Barack Obama, Democrats Hit Mitt Romney on Pay Equity
President Barack Obama and Hill Democrats coordinated a public relations push Monday for a pay equity bill that their allies hope will be a potent weapon against Mitt Romney.
Democrats held three conference calls to push for the bill ahead of a Senate vote today, including one featuring a brief appearance by Obama.
“We’ve got to understand this is more than just about fairness,” Obama said. “Women are the breadwinners for a lot of families, and if they’re making less than men do for the same work, families are going to have to get by for less money for child care and tuition and rent, small businesses have fewer customers. Everybody suffers.”
Democrats have used the bill to beat up Republicans as part of their “war on women” charge. They say the 2009 Lilly Ledbetter Fair Pay Act that Obama has been touting for three years doesn’t go far enough and the new bill is needed to allow workers to share salary information without threat of retribution from their employers. It also would put employers at risk of punitive damages in addition to back pay if they discriminate.
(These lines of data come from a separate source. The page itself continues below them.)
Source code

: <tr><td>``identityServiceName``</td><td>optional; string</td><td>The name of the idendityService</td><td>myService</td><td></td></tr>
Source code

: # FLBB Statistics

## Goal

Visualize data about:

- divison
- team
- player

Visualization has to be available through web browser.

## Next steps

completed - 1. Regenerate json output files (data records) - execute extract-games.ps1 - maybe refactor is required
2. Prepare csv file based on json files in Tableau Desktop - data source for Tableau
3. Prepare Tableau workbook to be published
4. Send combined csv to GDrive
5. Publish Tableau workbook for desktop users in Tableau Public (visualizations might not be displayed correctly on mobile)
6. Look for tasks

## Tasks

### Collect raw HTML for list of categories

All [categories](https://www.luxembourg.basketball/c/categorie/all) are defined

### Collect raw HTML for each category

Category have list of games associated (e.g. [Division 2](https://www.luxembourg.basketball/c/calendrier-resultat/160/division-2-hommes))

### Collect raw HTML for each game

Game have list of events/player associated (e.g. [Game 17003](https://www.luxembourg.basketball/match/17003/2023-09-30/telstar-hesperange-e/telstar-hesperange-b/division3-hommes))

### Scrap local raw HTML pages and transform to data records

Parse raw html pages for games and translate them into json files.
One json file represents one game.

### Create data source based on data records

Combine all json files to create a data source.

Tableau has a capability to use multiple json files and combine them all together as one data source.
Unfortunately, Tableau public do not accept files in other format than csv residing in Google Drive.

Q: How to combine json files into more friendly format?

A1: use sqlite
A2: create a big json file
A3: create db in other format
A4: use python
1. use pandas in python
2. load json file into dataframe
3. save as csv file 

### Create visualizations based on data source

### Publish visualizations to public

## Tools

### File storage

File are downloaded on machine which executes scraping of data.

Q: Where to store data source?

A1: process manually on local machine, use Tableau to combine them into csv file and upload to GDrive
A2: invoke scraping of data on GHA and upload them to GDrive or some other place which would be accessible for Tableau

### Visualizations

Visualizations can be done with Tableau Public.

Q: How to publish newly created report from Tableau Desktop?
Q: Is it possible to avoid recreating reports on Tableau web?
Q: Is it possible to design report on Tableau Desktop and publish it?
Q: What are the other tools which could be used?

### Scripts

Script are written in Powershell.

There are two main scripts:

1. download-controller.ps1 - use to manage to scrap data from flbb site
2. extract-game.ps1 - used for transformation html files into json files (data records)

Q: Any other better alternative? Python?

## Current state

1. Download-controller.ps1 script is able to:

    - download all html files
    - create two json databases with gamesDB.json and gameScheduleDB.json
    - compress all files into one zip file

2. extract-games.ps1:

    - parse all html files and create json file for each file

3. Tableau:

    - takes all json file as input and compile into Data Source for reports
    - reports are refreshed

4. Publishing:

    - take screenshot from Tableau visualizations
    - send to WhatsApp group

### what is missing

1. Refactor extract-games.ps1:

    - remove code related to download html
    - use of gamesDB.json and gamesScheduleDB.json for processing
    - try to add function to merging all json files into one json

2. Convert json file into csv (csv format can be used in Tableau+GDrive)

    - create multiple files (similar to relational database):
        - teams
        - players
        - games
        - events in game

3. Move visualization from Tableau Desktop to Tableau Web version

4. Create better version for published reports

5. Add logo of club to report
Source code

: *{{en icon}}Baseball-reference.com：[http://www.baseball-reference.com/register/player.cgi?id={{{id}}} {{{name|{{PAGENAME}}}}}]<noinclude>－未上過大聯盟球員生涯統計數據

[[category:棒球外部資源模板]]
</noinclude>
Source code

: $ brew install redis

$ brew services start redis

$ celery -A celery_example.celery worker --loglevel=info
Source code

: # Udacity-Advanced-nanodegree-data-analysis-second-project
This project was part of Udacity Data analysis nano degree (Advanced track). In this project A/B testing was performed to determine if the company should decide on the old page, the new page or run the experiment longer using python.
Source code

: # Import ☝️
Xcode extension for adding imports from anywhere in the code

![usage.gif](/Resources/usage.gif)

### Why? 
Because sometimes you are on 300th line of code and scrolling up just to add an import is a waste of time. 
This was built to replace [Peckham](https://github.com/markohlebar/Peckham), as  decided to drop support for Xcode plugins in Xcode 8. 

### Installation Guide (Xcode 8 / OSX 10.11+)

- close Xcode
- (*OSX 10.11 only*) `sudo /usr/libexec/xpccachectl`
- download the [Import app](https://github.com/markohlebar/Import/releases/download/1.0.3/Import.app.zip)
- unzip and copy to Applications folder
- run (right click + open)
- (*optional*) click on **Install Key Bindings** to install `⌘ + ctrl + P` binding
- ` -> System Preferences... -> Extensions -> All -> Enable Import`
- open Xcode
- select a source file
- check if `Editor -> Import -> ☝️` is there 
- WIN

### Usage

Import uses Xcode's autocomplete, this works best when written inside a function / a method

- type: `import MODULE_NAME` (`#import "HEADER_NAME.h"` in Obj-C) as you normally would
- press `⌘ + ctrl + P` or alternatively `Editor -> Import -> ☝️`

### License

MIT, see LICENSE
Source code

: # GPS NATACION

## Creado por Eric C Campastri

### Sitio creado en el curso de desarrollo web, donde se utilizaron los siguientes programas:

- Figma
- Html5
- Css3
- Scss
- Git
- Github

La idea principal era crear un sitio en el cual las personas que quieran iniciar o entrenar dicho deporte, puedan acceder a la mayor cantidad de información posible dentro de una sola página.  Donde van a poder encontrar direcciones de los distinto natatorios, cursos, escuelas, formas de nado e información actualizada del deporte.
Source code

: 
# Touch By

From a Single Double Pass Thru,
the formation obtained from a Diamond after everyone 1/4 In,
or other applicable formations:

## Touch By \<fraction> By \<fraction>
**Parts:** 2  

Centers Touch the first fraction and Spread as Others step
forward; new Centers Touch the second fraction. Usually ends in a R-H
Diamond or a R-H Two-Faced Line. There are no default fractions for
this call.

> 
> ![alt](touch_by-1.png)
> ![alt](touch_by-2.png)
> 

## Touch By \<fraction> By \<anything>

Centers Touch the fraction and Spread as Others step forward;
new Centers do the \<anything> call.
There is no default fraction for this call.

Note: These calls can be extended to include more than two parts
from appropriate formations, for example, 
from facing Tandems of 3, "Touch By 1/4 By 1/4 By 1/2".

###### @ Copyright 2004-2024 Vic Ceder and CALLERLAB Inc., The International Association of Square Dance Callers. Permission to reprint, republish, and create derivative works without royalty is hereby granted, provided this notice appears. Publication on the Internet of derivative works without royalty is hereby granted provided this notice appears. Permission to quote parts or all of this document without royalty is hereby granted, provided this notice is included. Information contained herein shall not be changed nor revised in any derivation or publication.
Ostensibly, the push is aimed at persuading Republicans not to filibuster the bill, but that’s a tall order. For Republicans, the push — coming years after Obama first backed the legislation — is less about pay equity and more about presidential job security. They privately dismiss the effort as another “show vote” that would be a boon to trial lawyers. And so far there’s little evidence that the Senate’s Republican women will abandon their leadership the way they did on the Violence Against Women Act. A coalition of business groups including the U.S. Chamber of Commerce has also strongly opposed the legislation.
Senate Majority Leader Harry Reid didn’t sound like he expected to win the 60 votes needed to move the bill forward.
“No woman working to support herself or her family should be paid less than her male counterparts,” the Nevada Democrat said on the Senate floor. “Yet Republicans are filibustering the Paycheck Fairness Act — legislation that would help even the playing field for women in the workforce. … It appears Republicans will wind up on the wrong side of this issue as well, sending the message to little girls across the country that their work is less valuable because they happened to be born female,” he continued.
The Romney camp, meanwhile, emailed a statement endorsing the general idea of pay equity.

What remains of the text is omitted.